Quel est votre parcours professionnel et quelles sont vos plus belles expériences ?

A la suite de mes études, je suis parti deux fois six mois en République du Congo (RC) pour accompagner un ami primatologue dans son travail au sein de l’association HELP, au sein du parc national de Conkouati-Douli. Par la suite, de 2004 à 2009, j’ai été volontaire pour la conservation des baleines à bosse dans l’Océan Indien (Madagascar, Mayotte, Comores, Djibouti) avec l’association Megaptera et Cetamada pour laquelle j’ai contribué à sa création. J’étais en charge de collecter des données sur les baleines, de coordonner les volontaires, de conduire des sorties écotouristiques…  Après 8 ans de bénévolat/volontariat, j’ai rejoint un réseau d’associations de médiation scientifique et d’éducation populaire en France, Planète Sciences. J’y ai été responsable national de l’éducation environnementale pendant 7 ans. J’ai ainsi construit des projets scientifiques basés sur la démarche expérimentale avec des jeunes en partenariat avec des instituts de recherche (IRD, CNRS, IRSTEA…). Si j’adorais faire de l’éducation populaire et travailler avec la jeunesse, l’appel des grands espaces résonnait toujours. J’ai eu l’opportunité de rejoindre Noé en 2014, avec une progression linéaire, de chargé de projets à responsable de pôle jusqu’à mon poste actuel de responsable des opérations pour Parcs de Noé.

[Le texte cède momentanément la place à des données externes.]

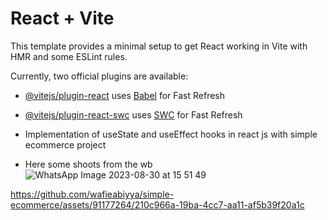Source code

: # React + Vite

This template provides a minimal setup to get React working in Vite with HMR and some ESLint rules.

Currently, two official plugins are available:

- [@vitejs/plugin-react](https://github.com/vitejs/vite-plugin-react/blob/main/packages/plugin-react/README.md) uses [Babel](https://babeljs.io/) for Fast Refresh
- [@vitejs/plugin-react-swc](https://github.com/vitejs/vite-plugin-react-swc) uses [SWC](https://swc.rs/) for Fast Refresh

- Implementation of useState and useEffect hooks in react js with simple ecommerce project
- Here some shoots from the wb
![WhatsApp Image 2023-08-30 at 15 51 49](https://github.com/wafieabiyya/simple-ecommerce/assets/91177264/f8a3da6c-87e3-4fcf-a102-fec77da728b8)



https://github.com/wafieabiyya/simple-ecommerce/assets/91177264/210c966a-19ba-4cc7-aa11-af5b39f20a1c



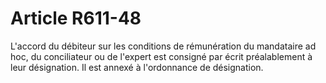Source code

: # Article R611-48

L'accord du débiteur sur les conditions de rémunération du mandataire ad hoc, du conciliateur ou de l'expert est consigné par écrit préalablement à leur désignation. Il est annexé à l'ordonnance de désignation.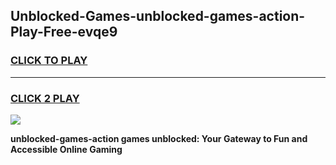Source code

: 
## Unblocked-Games-unblocked-games-action-Play-Free-evqe9
<h3>
<a href="https://premium76.site?title=unblocked-games-action&ref=18A1">CLICK TO PLAY</a></h3>
<hr>

<h3>
<a href="https://premium76.site?title=unblocked-games-action&ref=18A1">CLICK 2 PLAY</a>
  
</h3>

<a href="https://premium76.site?title=unblocked-games-action&ref=18A1"><img src="https://clearcache.store/games.png"></a>


**unblocked-games-action games unblocked: Your Gateway to Fun and Accessible Online Gaming**
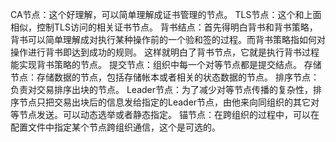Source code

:CA节点：这个好理解，可以简单理解成证书管理的节点。
TLS节点：这个和上面相似，控制TLS访问的相关证书节点。
背书结点：首先得明白背书和背书策略，背书可以简单理解成对执行某种操作前的一个验和签的过程。而背书策略指如何对操作进行背书即达到成功的规则。
这样就明白了背书节点，它就是执行背书过程能实现背书策略的节点。
提交节点：组织中每一个对等节点都是提交结点。
存储节点：存储数据的节点，包括存储帐本或者相关的状态数据的节点。
排序节点：负责对交易排序出块的节点。
Leader节点：为了减少对等节点传播的复杂性，排序节点只把交易出块后的信息发给指定的Leader节点，由他来向同组织的其它对等节点发送。可以动态选举或者静态指定。
锚节点：在跨组织的过程中，可以在配置文件中指定某个节点跨组织通信，这个是可选的。
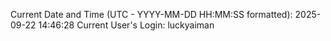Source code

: Current Date and Time (UTC - YYYY-MM-DD HH:MM:SS formatted): 2025-09-22 14:46:28
Current User's Login: luckyaiman
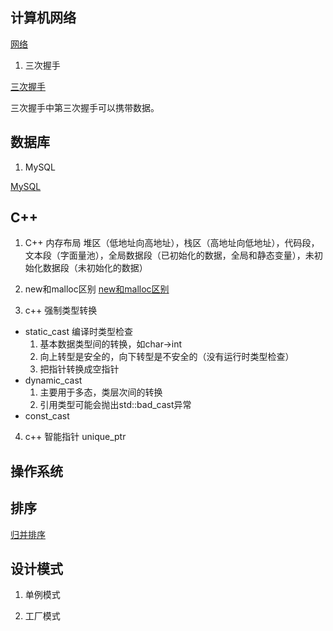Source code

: ## 计算机网络

[网络](https://www.cxyxiaowu.com/13489.html)

1. 三次握手

[三次握手](https://www.cxyxiaowu.com/15668.html)

三次握手中第三次握手可以携带数据。


## 数据库
1. MySQL

[MySQL](https://www.cxyxiaowu.com/16302.html)

## C++
1. C++ 内存布局
堆区（低地址向高地址），栈区（高地址向低地址），代码段，文本段（字面量池），全局数据段（已初始化的数据，全局和静态变量），未初始化数据段（未初始化的数据）

2. new和malloc区别
[new和malloc区别](https://www.cnblogs.com/qg-whz/p/5140930.html)

3. c++ 强制类型转换
- static_cast 编译时类型检查
    1. 基本数据类型间的转换，如char->int
    2. 向上转型是安全的，向下转型是不安全的（没有运行时类型检查）
    3. 把指针转换成空指针
- dynamic_cast
    1. 主要用于多态，类层次间的转换
    2. 引用类型可能会抛出std::bad_cast异常
- const_cast

4. c++ 智能指针
unique_ptr


## 操作系统



## 排序

[归并排序](https://zhuanlan.zhihu.com/p/74820690)

## 设计模式
1. 单例模式

2. 工厂模式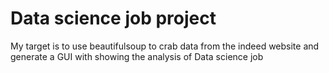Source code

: # Data science job project
My target is to use beautifulsoup to crab data from the indeed website and generate a GUI with showing the analysis of Data science job
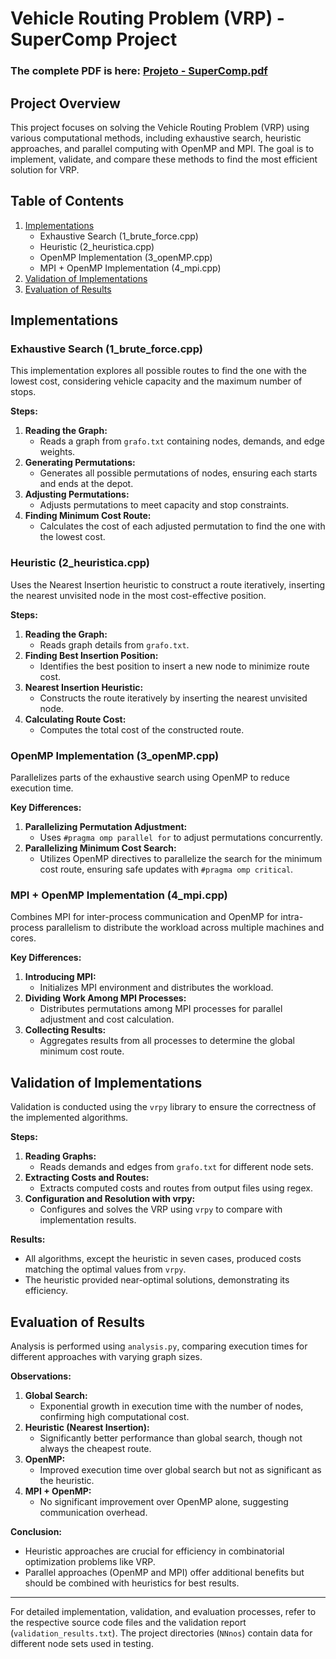 # Vehicle Routing Problem (VRP) - SuperComp Project

### The complete PDF is here: [Projeto - SuperComp.pdf](./Projeto%20-%20SuperComp.pdf)

## Project Overview

This project focuses on solving the Vehicle Routing Problem (VRP) using various computational methods, including exhaustive search, heuristic approaches, and parallel computing with OpenMP and MPI. The goal is to implement, validate, and compare these methods to find the most efficient solution for VRP.

## Table of Contents
1. [Implementations](#implementations)
   - Exhaustive Search (1_brute_force.cpp)
   - Heuristic (2_heuristica.cpp)
   - OpenMP Implementation (3_openMP.cpp)
   - MPI + OpenMP Implementation (4_mpi.cpp)
2. [Validation of Implementations](#validation)
3. [Evaluation of Results](#evaluation)

## Implementations

### Exhaustive Search (1_brute_force.cpp)
This implementation explores all possible routes to find the one with the lowest cost, considering vehicle capacity and the maximum number of stops.

**Steps:**
1. **Reading the Graph:**
   - Reads a graph from `grafo.txt` containing nodes, demands, and edge weights.
2. **Generating Permutations:**
   - Generates all possible permutations of nodes, ensuring each starts and ends at the depot.
3. **Adjusting Permutations:**
   - Adjusts permutations to meet capacity and stop constraints.
4. **Finding Minimum Cost Route:**
   - Calculates the cost of each adjusted permutation to find the one with the lowest cost.

### Heuristic (2_heuristica.cpp)
Uses the Nearest Insertion heuristic to construct a route iteratively, inserting the nearest unvisited node in the most cost-effective position.

**Steps:**
1. **Reading the Graph:**
   - Reads graph details from `grafo.txt`.
2. **Finding Best Insertion Position:**
   - Identifies the best position to insert a new node to minimize route cost.
3. **Nearest Insertion Heuristic:**
   - Constructs the route iteratively by inserting the nearest unvisited node.
4. **Calculating Route Cost:**
   - Computes the total cost of the constructed route.

### OpenMP Implementation (3_openMP.cpp)
Parallelizes parts of the exhaustive search using OpenMP to reduce execution time.

**Key Differences:**
1. **Parallelizing Permutation Adjustment:**
   - Uses `#pragma omp parallel for` to adjust permutations concurrently.
2. **Parallelizing Minimum Cost Search:**
   - Utilizes OpenMP directives to parallelize the search for the minimum cost route, ensuring safe updates with `#pragma omp critical`.

### MPI + OpenMP Implementation (4_mpi.cpp)
Combines MPI for inter-process communication and OpenMP for intra-process parallelism to distribute the workload across multiple machines and cores.

**Key Differences:**
1. **Introducing MPI:**
   - Initializes MPI environment and distributes the workload.
2. **Dividing Work Among MPI Processes:**
   - Distributes permutations among MPI processes for parallel adjustment and cost calculation.
3. **Collecting Results:**
   - Aggregates results from all processes to determine the global minimum cost route.

## Validation of Implementations

Validation is conducted using the `vrpy` library to ensure the correctness of the implemented algorithms.

**Steps:**
1. **Reading Graphs:**
   - Reads demands and edges from `grafo.txt` for different node sets.
2. **Extracting Costs and Routes:**
   - Extracts computed costs and routes from output files using regex.
3. **Configuration and Resolution with vrpy:**
   - Configures and solves the VRP using `vrpy` to compare with implementation results.

**Results:**
- All algorithms, except the heuristic in seven cases, produced costs matching the optimal values from `vrpy`.
- The heuristic provided near-optimal solutions, demonstrating its efficiency.

## Evaluation of Results

Analysis is performed using `analysis.py`, comparing execution times for different approaches with varying graph sizes.

**Observations:**
1. **Global Search:**
   - Exponential growth in execution time with the number of nodes, confirming high computational cost.
2. **Heuristic (Nearest Insertion):**
   - Significantly better performance than global search, though not always the cheapest route.
3. **OpenMP:**
   - Improved execution time over global search but not as significant as the heuristic.
4. **MPI + OpenMP:**
   - No significant improvement over OpenMP alone, suggesting communication overhead.

**Conclusion:**
- Heuristic approaches are crucial for efficiency in combinatorial optimization problems like VRP.
- Parallel approaches (OpenMP and MPI) offer additional benefits but should be combined with heuristics for best results.

---

For detailed implementation, validation, and evaluation processes, refer to the respective source code files and the validation report (`validation_results.txt`). The project directories (`NNnos`) contain data for different node sets used in testing.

Chaque expérience m’a apporté des moments très forts mais mes plus belles rencontres sont certainement les six mois passés en forêt à Conkouati-Douli et celles avec les baleines à bosse. En République du Congo, ça a été une claque monumentale, de vivre avec une flore et une faune si riche, côtoyer les chimpanzés au quotidien, se retrouver face à face avec des gorilles, des éléphants… Les rencontres avec les baleines à bosse sont inoubliables, ce sont des interactions qui ont fait vibrer mon âme toute entière et qui m’ont marqué à vie.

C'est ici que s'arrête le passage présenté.